Colonies are irregular in shape and enveloped by a fine, colourless mucilage. Cells are distributed irregularly and with variable density; they are straight, spindle-shaped, pale greyish or pale blue-green in colour, with a homogeneous content. Some specimens have granules at both apical ends (facultative). Colonies are 25.0-35.0 μm in diameter and composed of cells (2.5) 3.5-10 μm long and (0.9-) 1.1-1.6 (-2.0) μm wide.

Ecology: The species was present in Seminario and Xcaamal.

Herbarium: Se-732, Xc-744, Se-800, Xc-804.

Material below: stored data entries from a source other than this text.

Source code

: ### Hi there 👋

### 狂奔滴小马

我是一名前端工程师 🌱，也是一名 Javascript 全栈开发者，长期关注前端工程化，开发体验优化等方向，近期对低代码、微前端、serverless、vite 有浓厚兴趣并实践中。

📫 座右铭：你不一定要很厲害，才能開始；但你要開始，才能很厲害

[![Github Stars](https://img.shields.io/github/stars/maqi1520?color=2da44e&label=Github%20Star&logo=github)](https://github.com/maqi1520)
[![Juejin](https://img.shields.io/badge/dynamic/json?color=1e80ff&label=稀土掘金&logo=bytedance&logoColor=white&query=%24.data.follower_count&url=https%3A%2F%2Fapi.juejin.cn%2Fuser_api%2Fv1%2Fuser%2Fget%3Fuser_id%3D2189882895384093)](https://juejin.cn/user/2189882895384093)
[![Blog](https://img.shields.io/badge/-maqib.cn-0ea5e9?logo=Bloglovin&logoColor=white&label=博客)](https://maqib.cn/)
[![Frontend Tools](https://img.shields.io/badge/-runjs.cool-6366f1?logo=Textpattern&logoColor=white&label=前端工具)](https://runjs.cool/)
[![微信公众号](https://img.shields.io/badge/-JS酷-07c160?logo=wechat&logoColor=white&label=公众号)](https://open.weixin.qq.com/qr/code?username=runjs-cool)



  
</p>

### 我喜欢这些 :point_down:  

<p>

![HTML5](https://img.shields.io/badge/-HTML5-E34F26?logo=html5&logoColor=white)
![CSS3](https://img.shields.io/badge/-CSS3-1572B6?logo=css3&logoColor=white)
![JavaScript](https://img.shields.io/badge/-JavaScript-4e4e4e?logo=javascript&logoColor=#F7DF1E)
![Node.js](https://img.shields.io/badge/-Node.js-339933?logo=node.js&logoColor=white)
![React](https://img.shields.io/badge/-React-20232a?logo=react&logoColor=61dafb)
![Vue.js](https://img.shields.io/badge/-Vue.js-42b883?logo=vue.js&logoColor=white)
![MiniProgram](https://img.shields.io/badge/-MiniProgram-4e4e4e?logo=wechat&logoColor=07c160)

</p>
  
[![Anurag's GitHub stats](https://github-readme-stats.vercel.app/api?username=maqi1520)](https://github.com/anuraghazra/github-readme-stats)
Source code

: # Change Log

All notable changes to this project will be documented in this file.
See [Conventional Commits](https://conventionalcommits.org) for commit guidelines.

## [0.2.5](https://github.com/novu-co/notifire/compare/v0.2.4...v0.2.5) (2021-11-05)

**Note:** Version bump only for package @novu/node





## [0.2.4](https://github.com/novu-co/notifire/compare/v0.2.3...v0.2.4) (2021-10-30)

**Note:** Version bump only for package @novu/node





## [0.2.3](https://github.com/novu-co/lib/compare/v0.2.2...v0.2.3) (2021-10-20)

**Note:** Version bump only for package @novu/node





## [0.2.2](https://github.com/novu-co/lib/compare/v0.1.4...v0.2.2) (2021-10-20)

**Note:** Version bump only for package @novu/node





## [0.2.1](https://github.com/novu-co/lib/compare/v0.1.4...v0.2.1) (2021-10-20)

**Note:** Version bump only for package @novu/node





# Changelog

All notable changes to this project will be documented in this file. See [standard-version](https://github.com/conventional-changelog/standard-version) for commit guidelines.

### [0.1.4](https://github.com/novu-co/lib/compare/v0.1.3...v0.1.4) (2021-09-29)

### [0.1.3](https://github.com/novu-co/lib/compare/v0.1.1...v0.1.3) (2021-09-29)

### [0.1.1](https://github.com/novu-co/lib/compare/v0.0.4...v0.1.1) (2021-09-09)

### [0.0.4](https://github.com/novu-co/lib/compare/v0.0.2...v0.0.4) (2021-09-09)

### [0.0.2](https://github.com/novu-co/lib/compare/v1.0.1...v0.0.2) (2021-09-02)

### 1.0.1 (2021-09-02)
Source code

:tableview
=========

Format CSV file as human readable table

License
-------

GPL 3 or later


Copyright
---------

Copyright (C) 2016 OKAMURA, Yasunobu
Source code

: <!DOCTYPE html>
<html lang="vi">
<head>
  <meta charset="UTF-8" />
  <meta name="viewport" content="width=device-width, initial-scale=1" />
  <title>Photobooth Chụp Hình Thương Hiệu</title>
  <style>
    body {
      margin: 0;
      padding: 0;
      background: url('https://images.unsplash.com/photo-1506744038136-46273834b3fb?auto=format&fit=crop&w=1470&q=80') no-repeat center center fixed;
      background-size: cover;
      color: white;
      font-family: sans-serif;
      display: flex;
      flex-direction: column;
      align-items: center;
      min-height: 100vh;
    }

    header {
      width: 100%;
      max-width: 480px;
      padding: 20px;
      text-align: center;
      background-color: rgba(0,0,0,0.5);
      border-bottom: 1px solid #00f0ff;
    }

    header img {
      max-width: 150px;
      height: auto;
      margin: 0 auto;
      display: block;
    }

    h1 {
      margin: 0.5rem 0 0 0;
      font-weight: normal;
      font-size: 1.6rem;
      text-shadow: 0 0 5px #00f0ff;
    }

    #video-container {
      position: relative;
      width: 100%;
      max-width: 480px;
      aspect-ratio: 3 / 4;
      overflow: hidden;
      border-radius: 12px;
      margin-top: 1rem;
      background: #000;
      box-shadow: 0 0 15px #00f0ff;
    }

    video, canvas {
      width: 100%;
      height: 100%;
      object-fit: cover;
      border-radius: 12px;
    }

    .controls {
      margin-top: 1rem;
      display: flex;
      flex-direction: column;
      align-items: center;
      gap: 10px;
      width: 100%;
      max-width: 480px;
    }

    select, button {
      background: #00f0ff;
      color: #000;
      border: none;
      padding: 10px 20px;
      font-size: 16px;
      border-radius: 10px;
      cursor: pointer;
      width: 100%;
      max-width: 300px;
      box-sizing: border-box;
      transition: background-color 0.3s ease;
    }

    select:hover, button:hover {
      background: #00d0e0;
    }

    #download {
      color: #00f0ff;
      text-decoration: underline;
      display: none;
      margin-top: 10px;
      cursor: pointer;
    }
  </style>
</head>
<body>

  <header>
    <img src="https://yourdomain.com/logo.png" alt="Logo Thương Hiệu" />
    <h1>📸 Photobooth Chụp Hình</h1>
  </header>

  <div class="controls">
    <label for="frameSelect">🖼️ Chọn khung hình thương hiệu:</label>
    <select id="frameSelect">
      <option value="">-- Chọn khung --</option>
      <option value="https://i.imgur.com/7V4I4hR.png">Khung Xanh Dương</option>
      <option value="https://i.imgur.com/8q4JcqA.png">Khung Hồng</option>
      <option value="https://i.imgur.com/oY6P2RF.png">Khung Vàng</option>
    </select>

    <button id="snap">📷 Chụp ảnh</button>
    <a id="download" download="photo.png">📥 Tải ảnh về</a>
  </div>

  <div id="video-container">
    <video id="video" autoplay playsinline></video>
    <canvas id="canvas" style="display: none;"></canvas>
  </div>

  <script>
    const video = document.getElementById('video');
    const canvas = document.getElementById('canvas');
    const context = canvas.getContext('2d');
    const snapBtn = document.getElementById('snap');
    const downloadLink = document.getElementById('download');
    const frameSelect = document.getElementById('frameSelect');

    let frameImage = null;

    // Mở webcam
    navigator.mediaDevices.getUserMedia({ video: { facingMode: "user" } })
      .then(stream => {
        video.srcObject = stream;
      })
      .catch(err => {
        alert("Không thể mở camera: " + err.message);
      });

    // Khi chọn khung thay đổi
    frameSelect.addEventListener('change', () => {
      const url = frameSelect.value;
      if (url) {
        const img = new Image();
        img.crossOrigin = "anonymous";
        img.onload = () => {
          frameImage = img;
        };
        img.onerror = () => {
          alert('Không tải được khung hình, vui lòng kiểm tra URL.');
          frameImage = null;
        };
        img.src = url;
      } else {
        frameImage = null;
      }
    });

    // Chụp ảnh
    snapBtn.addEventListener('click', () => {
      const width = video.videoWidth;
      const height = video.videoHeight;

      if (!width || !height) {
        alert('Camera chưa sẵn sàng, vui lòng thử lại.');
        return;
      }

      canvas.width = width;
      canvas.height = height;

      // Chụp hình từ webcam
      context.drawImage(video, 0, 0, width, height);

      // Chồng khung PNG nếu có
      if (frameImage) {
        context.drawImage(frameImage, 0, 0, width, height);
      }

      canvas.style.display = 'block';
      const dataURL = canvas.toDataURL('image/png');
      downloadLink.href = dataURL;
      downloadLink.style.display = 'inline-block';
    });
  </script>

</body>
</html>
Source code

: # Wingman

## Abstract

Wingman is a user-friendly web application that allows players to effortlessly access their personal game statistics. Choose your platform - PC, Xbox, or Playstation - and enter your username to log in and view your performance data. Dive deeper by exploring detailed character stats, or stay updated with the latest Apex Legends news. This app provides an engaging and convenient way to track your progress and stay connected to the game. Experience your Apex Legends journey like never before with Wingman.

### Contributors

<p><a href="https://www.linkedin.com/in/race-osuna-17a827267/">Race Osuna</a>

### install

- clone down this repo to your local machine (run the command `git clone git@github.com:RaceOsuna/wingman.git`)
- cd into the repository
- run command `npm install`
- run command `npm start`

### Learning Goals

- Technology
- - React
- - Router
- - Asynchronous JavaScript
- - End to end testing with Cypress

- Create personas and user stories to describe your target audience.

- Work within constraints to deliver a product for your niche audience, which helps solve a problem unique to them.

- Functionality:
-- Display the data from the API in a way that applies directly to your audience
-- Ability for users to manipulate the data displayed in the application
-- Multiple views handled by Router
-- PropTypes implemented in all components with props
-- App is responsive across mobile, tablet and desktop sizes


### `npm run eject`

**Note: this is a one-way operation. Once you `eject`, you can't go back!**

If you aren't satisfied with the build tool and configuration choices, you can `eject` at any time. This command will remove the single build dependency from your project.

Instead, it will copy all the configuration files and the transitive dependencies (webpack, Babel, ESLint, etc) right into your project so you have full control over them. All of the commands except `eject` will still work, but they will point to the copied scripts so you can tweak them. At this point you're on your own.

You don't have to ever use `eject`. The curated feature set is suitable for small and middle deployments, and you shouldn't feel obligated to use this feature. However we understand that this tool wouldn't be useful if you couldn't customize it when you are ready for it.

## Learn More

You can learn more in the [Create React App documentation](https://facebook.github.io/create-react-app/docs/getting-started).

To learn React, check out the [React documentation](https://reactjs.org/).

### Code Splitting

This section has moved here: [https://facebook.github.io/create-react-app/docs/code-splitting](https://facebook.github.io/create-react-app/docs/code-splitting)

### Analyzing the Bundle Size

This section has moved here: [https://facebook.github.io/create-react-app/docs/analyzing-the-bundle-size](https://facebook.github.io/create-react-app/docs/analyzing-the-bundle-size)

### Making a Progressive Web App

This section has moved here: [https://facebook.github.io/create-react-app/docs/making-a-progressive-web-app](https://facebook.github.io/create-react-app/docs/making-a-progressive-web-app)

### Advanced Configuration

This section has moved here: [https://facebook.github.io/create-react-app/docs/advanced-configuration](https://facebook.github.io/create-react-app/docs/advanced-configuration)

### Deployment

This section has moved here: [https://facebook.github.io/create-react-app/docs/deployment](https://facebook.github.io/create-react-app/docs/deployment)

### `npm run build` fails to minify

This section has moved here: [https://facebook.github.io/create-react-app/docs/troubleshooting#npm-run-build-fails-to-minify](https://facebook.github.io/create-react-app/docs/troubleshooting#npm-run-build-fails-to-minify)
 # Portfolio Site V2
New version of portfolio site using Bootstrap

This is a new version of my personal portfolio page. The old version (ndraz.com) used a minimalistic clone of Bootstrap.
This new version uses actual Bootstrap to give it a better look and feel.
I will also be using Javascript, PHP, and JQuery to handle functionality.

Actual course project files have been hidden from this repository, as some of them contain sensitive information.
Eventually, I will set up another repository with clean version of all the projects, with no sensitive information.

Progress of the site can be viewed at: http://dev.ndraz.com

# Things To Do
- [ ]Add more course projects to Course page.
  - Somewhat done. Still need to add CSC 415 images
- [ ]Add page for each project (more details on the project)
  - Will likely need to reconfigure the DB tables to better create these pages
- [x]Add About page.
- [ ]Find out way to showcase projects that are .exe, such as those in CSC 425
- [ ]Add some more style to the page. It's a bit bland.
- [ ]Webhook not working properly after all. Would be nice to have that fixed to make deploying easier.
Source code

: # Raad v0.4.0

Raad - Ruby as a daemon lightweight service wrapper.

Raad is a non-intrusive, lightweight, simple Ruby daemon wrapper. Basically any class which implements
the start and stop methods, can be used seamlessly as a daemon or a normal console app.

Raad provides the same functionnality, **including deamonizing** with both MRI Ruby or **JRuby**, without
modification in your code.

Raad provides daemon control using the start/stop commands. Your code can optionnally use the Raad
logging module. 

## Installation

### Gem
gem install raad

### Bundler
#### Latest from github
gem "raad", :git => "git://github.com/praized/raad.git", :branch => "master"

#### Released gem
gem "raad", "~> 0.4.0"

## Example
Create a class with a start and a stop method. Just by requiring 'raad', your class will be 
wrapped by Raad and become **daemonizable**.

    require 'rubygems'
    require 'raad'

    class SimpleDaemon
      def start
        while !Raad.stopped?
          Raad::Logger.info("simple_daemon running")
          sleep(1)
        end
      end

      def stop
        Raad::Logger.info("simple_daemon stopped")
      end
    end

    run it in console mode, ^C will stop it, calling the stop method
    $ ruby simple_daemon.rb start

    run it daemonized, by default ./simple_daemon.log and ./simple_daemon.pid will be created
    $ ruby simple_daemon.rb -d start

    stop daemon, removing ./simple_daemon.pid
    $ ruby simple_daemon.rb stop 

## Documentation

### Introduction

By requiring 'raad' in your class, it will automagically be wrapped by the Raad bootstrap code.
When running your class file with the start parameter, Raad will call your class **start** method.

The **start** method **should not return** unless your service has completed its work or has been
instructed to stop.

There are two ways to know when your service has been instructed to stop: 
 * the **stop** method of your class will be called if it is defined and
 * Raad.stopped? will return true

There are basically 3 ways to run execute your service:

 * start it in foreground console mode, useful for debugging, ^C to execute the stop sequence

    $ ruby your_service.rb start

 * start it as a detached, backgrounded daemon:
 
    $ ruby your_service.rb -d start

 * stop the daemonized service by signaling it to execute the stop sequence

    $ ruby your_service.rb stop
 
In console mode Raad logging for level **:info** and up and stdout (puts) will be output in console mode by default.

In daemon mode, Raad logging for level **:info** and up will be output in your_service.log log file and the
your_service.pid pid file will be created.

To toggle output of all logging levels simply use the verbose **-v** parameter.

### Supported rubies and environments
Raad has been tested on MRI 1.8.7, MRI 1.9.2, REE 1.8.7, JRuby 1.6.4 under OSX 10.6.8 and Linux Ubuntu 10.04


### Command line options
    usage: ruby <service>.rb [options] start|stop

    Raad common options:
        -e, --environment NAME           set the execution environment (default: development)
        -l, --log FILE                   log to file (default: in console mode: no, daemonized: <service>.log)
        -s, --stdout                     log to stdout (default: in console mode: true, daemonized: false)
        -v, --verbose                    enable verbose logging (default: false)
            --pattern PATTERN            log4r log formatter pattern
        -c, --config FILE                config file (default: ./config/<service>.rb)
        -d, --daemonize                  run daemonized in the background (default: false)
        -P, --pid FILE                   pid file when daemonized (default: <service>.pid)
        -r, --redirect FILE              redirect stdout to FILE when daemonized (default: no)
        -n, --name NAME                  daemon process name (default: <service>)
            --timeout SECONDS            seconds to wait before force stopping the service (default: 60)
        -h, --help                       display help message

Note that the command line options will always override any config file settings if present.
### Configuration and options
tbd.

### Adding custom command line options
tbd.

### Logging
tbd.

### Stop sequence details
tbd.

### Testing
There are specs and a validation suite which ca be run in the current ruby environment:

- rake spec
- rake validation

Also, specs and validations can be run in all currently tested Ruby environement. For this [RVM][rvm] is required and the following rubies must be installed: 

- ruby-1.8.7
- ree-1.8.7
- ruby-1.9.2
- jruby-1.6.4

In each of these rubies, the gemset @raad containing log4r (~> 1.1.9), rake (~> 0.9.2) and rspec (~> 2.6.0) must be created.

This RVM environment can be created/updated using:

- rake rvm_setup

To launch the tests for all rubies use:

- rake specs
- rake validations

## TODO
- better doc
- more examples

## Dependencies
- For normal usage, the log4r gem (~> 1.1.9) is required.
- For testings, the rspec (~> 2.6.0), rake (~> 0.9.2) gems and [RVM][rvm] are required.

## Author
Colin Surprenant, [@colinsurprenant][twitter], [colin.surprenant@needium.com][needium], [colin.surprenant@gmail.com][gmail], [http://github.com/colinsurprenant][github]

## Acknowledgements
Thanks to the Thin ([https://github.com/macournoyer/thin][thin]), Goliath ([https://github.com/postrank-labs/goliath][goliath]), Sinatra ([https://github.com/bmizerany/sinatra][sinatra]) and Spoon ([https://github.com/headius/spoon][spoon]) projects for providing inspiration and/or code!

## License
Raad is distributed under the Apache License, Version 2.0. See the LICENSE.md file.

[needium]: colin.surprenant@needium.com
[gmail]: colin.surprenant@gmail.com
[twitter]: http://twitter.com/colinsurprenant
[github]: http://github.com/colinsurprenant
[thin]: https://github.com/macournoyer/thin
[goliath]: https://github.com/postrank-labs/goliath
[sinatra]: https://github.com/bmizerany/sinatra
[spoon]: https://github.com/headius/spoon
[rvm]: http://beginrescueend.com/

Notes: Occurrence of this species is described as planktonic from flooded areas. However, between Rhabdogloea subtropica and R. planctonica (Teiling) Komárek only the former occurs in the littoral zone of pools in Cuba (Hindák, 1984). Since there is only one drawing and no photographs of this species, we believe that the scarcity of material has restricted the documentation of its variability. Thus, it is important to incorporate the characteristics given here for the redefinition of this species. We have observed this species in shallow environments, as described here, thus we consider R. subtropica as typical of karst wetlands. This is a new record for Mexico.


Rhabdogloea yucatanensis Komárek & Komárková-Legnerová 2007 Figures 38-41

Colonies are irregular with an aqueous mucilage observable using DIC. Cells are small, slightly curved or straight, cylindrical or spindle-shaped with conical ends and irregularly distributed with an overall constant separation from each other. Cells have small granules (solitary) in both ends. Colonies are small with a diameter of 15.0-17.0 μm and composed of cells (1.7-) 2.5-4.4 μm long and 1.0-2.0 μm wide.

Ecology: This species was present in Seminario and in Xcaamal in both seasons; it was rarely observed.

Herbarium: Se-732, Se-729, Xc-744, Xo-750, Se-800, Xc-806.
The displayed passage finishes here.